Pedido de atenção dos vereadores antes da votação
A intenção do Poder Executivo é ver as leis complementares aprovadas até o final deste ano, para que passem a valer a partir de 2024. Contudo, alguns cidadãos estão preocupados com a celeridade do andamento desse processo. “Minha proposição é para que os vereadores olhem com muita atenção essa alteração”, disse o coronel da Reserva da Brigada Militar, Leodimar Aldo Mantovani.
Ele está apreensivo com a ideia de permitir edifícios nas vias conectoras. Em sua avaliação, algumas questões precisam ser cuidadosamente revistas, uma vez que podem impactar negativamente na tranquilidade dos moradores, com geração de insegurança e poluição sonora, entre outros pontos. “Minha proposição é para que os vereadores olhem com muita atenção essa alteração para as vias conectoras, por que vai trazer vários prejuízos. Depois de erguido um prédio de 10 andares, vai ficar lá por mais de 100 anos incomodando, criando problemas”, disse o militar da reserva. Ele alertou ainda para o potencial decréscimo no valor dos imóveis vizinhos, afirmando que é notoriamente difícil vender uma casa próxima a um edifício em bairro.
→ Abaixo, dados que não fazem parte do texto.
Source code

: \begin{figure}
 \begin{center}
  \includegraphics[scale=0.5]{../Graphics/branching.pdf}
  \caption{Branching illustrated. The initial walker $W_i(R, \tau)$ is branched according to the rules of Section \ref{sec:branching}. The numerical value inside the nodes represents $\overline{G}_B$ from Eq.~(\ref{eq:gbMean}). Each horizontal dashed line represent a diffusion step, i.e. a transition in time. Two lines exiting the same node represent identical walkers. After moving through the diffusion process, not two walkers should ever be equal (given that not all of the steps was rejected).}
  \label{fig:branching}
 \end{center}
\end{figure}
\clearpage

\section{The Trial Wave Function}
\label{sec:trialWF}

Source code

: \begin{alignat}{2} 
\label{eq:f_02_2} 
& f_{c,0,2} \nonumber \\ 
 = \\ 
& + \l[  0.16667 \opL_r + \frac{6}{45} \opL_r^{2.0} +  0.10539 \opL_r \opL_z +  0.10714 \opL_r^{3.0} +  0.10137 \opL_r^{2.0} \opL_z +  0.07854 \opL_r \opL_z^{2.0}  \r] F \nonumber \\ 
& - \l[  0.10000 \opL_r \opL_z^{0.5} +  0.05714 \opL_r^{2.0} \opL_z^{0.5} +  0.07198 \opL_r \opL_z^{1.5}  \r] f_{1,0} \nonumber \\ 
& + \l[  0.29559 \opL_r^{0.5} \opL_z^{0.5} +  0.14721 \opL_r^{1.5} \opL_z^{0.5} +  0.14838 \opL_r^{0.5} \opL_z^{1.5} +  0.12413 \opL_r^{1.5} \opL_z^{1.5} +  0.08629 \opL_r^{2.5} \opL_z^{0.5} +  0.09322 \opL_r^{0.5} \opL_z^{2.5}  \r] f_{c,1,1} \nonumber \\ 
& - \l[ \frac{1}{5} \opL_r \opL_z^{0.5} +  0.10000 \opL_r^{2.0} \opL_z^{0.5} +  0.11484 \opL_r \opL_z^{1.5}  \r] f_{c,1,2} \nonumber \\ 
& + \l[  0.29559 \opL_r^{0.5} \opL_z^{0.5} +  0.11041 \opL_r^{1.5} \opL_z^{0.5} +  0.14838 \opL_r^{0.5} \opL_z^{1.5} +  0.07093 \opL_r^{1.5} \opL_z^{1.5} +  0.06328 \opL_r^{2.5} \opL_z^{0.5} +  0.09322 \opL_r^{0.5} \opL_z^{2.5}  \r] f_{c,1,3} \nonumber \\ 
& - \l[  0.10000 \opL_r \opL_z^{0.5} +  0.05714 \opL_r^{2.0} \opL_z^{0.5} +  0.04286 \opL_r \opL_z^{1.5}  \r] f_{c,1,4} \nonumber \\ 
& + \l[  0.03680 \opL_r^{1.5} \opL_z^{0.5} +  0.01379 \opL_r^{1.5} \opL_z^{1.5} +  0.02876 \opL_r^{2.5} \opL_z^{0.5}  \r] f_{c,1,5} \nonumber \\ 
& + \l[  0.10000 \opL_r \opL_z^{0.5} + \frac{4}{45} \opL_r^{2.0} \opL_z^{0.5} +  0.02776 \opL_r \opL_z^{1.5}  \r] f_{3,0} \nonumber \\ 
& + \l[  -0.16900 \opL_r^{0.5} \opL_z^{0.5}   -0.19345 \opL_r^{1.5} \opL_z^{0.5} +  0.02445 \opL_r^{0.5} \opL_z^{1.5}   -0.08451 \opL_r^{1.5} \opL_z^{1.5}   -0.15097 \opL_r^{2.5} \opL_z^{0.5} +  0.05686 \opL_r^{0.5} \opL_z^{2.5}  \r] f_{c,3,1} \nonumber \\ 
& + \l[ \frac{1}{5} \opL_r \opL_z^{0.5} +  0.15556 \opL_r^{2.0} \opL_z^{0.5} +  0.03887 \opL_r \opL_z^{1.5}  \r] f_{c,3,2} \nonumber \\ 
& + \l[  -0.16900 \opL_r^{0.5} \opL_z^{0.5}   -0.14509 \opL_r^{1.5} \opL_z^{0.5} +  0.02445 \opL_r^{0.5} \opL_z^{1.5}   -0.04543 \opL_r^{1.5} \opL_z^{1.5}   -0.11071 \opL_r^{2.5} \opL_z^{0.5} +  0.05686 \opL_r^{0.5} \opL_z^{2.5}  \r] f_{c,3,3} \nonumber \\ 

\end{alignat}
Já Marcelo Cardona, empresário e presidente do Complad, contribuiu com uma perspectiva sobre o desenvolvimento urbanístico. Ele compartilhou sua visão de que a lógica da cidade, que historicamente foi horizontalizada, precisava ser invertida. Segundo ele, essa prática construtiva levou a um bairro Centro vazio, limitado a “caixas” ao longo da rua Ramiro Barcelos, principalmente devido à inviabilidade econômica de construir grandes prédios (verticais) nessa área. Em contrapartida, os bairros, mais viáveis, passaram a ser verticalizados. A solução proposta é adensar o Centro e modificar essa lógica, passando a verticalizá-lo.
Quanto à periferia, Cardona alertou que, se não houver alteração em relação à construção nas zonas estruturais, a verticalização seguirá priorizando as vias conectoras, justamente por serem ligação as áreas residenciais. Ele enfatizou a importância de limitar as zonas estruturais para evitar uma verticalização excessiva em locais inadequados.
O corretor de imóveis Joel Kerber defendeu a tendência de verticalização, mas propôs que haja planejamento por quadras, evitando a desproporcionalidade. Ele argumentou que permitir a construção de um único prédio de 15 andares em uma quadra, por exemplo, poderia criar uma paisagem desequilibrada. Kerber sugeriu uma abordagem mais equitativa, planejando áreas de forma que diferentes regiões possam desfrutar do crescimento vertical de maneira equilibrada.
Opiniões diferentes
A discussão sobre a verticalização em determinadas áreas da cidade gera opiniões divergentes. Para Sabrina Krug, síndica profissional, a instalação de novos prédios é vista como algo positivo. Ela destaca que os condomínios situados nos bairros não representam um problema, ao contrário, oferecem aumento na segurança, por exemplo.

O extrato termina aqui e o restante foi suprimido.